A AP2SI é uma iniciativa ainda recente, promovida por 13 indivíduos mas que é, e pretende sê-lo cada vez mais, virada para a comunidade e nunca para si própria. Consequentemente, procuramos outros que se queiram associar e participar nas várias actividades que estamos a desenvolver.
RP: Considera que em Portugal o público está sensível para as questões de segurança na Sociedade da Informação?
JB: Penso que está hoje mais sensível que há, por exemplo, dois anos atrás. Porém, acredito que muitos não acreditam ainda o quão simples é serem prejudicados pessoal ou profissionalmente, em termos financeiros ou reputacionais, por não terem cuidado com a utilização que fazem dos seus sistemas e, principalmente, com a sua informação. A comunicação social tem tido a sua quota-parte desta melhoria ao produzir peças que remetem para incidentes como os gerados por grupos de hacktivistas como os Anonymous ou os Lulzsec ou, num cenário mais patético, miúdos que acedem e partilham fotografias íntimas de figuras públicas. A comunidade sabe que situações destas são a ponta do icebergue mas o público ainda não tem tal percepção.
RP: Numa altura em que se vê cada vez mais notícias na comunicação social, ligadas a grupos como “anonymous” e “lulzsec”, o que nos pode dizer sobre ambos os grupos?

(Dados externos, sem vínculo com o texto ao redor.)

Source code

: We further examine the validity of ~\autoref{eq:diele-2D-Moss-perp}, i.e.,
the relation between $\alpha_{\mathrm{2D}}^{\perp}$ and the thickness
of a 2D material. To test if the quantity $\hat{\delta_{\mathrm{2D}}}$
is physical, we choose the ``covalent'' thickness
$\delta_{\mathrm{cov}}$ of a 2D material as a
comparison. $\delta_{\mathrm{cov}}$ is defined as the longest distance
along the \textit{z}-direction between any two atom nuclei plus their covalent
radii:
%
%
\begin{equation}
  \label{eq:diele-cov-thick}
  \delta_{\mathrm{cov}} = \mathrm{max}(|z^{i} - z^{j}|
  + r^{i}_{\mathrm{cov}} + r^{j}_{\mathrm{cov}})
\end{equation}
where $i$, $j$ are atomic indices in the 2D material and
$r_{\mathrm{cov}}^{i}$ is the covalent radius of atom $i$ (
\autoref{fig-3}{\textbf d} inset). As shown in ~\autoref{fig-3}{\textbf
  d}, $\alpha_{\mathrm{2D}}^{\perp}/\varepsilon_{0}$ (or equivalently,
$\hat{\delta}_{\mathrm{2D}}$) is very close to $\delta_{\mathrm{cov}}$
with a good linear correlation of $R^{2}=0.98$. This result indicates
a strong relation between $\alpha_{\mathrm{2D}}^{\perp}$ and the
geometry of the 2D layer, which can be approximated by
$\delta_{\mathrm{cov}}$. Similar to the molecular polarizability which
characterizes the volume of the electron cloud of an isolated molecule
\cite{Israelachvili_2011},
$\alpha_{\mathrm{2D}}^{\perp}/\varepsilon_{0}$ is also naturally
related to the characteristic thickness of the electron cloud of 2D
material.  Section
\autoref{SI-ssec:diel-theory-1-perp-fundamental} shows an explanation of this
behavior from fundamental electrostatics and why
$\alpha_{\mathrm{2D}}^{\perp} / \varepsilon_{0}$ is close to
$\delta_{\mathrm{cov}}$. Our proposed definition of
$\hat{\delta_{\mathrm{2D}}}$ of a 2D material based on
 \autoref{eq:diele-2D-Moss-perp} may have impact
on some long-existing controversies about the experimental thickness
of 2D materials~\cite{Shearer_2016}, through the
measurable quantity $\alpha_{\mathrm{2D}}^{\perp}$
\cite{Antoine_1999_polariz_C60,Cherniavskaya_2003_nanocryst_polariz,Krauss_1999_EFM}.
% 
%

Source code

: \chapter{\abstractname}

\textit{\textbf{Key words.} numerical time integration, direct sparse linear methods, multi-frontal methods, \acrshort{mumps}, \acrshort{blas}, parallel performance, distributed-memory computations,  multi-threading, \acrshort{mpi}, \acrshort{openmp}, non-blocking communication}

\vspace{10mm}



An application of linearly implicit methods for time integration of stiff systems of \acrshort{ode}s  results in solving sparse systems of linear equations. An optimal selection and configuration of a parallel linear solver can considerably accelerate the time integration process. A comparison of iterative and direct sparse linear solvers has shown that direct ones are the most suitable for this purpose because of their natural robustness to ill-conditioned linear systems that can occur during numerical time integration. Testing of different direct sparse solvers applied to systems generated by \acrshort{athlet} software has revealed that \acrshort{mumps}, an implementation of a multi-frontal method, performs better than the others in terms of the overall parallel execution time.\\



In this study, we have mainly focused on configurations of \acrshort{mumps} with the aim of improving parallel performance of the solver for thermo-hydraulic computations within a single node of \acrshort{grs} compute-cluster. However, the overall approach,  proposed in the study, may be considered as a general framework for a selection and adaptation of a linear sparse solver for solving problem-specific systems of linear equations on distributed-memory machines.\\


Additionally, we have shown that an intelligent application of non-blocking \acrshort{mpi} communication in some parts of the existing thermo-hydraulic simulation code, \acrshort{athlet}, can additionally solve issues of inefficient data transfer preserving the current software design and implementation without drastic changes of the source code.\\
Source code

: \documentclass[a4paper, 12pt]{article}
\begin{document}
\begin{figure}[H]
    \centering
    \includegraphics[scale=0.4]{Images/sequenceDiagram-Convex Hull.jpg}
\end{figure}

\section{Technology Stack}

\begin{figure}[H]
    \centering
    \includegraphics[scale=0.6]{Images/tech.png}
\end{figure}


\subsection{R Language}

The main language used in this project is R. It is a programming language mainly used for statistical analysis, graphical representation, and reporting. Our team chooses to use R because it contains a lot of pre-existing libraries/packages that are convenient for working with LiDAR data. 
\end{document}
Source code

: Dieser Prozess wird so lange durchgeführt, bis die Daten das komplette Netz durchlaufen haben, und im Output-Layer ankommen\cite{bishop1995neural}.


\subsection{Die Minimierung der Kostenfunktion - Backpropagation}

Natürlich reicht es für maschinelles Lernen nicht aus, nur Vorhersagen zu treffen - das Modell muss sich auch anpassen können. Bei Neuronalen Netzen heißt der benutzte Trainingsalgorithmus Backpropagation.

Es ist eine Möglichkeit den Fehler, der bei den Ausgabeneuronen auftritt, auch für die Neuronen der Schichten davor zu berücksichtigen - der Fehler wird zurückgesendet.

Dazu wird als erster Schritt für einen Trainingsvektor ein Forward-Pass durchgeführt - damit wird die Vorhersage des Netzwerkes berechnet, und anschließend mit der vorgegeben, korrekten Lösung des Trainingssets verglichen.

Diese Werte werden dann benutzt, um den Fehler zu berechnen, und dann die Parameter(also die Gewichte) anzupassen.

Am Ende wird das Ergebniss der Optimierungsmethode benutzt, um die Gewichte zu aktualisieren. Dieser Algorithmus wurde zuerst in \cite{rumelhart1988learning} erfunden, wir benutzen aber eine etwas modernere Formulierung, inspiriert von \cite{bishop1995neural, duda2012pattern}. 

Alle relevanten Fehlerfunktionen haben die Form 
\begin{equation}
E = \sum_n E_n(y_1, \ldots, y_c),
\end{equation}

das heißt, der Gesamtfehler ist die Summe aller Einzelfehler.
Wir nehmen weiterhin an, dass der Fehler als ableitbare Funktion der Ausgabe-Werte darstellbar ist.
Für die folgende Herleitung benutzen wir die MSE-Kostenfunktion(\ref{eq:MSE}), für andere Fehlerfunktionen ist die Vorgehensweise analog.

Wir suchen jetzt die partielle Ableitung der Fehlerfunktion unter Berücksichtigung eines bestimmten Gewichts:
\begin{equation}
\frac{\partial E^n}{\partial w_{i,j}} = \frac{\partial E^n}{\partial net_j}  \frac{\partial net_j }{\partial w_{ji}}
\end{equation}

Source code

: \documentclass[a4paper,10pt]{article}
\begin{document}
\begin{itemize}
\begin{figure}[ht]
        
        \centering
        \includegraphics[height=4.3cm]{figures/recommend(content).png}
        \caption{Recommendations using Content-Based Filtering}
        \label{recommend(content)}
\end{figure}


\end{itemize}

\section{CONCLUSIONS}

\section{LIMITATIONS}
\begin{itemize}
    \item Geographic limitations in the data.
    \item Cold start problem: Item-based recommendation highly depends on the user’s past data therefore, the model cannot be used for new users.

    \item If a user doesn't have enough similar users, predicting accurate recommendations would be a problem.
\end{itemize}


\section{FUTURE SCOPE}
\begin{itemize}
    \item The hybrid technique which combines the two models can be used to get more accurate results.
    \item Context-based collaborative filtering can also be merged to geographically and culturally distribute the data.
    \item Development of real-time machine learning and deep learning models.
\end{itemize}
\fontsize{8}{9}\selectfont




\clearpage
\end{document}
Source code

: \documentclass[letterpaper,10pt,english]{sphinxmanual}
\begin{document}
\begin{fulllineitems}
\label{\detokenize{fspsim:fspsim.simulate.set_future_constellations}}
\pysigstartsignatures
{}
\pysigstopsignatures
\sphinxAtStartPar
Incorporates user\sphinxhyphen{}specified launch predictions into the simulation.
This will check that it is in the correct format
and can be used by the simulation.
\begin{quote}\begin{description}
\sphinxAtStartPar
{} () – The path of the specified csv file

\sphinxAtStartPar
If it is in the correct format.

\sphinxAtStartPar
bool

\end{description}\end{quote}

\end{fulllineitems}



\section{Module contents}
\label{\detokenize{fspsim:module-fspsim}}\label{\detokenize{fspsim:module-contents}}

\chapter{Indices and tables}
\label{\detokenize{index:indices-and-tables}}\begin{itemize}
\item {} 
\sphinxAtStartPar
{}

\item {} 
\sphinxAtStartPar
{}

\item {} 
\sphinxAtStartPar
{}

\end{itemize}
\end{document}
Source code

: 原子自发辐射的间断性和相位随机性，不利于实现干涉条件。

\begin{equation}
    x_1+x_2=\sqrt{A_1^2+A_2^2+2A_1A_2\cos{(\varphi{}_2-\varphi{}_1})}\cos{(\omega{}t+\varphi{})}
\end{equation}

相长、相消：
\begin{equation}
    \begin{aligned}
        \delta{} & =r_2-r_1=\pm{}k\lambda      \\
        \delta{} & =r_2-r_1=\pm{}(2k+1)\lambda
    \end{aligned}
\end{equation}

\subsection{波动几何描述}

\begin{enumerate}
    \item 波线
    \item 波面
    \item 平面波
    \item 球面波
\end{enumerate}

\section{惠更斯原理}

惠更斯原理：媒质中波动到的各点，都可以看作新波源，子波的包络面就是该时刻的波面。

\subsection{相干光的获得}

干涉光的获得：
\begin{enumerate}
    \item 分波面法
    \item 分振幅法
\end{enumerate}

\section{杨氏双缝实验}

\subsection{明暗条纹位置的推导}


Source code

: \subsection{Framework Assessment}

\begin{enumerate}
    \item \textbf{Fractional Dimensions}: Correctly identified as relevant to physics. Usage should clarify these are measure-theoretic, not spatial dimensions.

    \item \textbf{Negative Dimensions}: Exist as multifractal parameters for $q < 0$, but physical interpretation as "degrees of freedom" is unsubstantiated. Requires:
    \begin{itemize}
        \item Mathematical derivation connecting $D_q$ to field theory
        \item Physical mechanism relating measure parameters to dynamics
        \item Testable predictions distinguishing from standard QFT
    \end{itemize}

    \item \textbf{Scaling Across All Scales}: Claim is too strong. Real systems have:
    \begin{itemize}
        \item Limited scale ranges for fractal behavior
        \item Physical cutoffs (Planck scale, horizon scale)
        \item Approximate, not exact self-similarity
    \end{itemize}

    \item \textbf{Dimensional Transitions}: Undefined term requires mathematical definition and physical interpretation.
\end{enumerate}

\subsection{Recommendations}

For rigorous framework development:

JB: Tudo o que possa ser dito sobre os grupos que menciona, e todos os demais da mesma natureza, são opiniões baseadas no efeito das suas acções e nas suas declarações dado que pouco se sabe sobre a constituição destes grupos e da sua verdadeira agenda. Pessoalmente, considero que na globalidade tratam-se de jovens idealistas que, apoiando-se em skills técnicos, tentam atrair holofotes para situações ou contextos onde consideram estarem a ser realizados abusos. Nem sequer discutindo o facto de, na vasta maioria dos casos e países, estarem a realizar acções condenáveis à luz da lei, um problema de base é que a noção de abuso é muito relativa pois poderá ir desde a existência de um regime absolutista até à privação de liberdade de alguém como Julian Assange. Se a opinião pública poderia até descomprometê-los em certas situações, noutras nem por isso. O meu maior receio é que estes grupos tenham efectivamente uma agenda e objectivos que não são do conhecimento dos seus operacionais ou, pior, que sejam distintos dos que estes operacionais pensam que são. Eventualmente, serão o bode expiatório de crimes económicos ou, porque não, geopolíticos devido à sua ingenuidade e vontade em acreditar num algo que imaginam maior que eles.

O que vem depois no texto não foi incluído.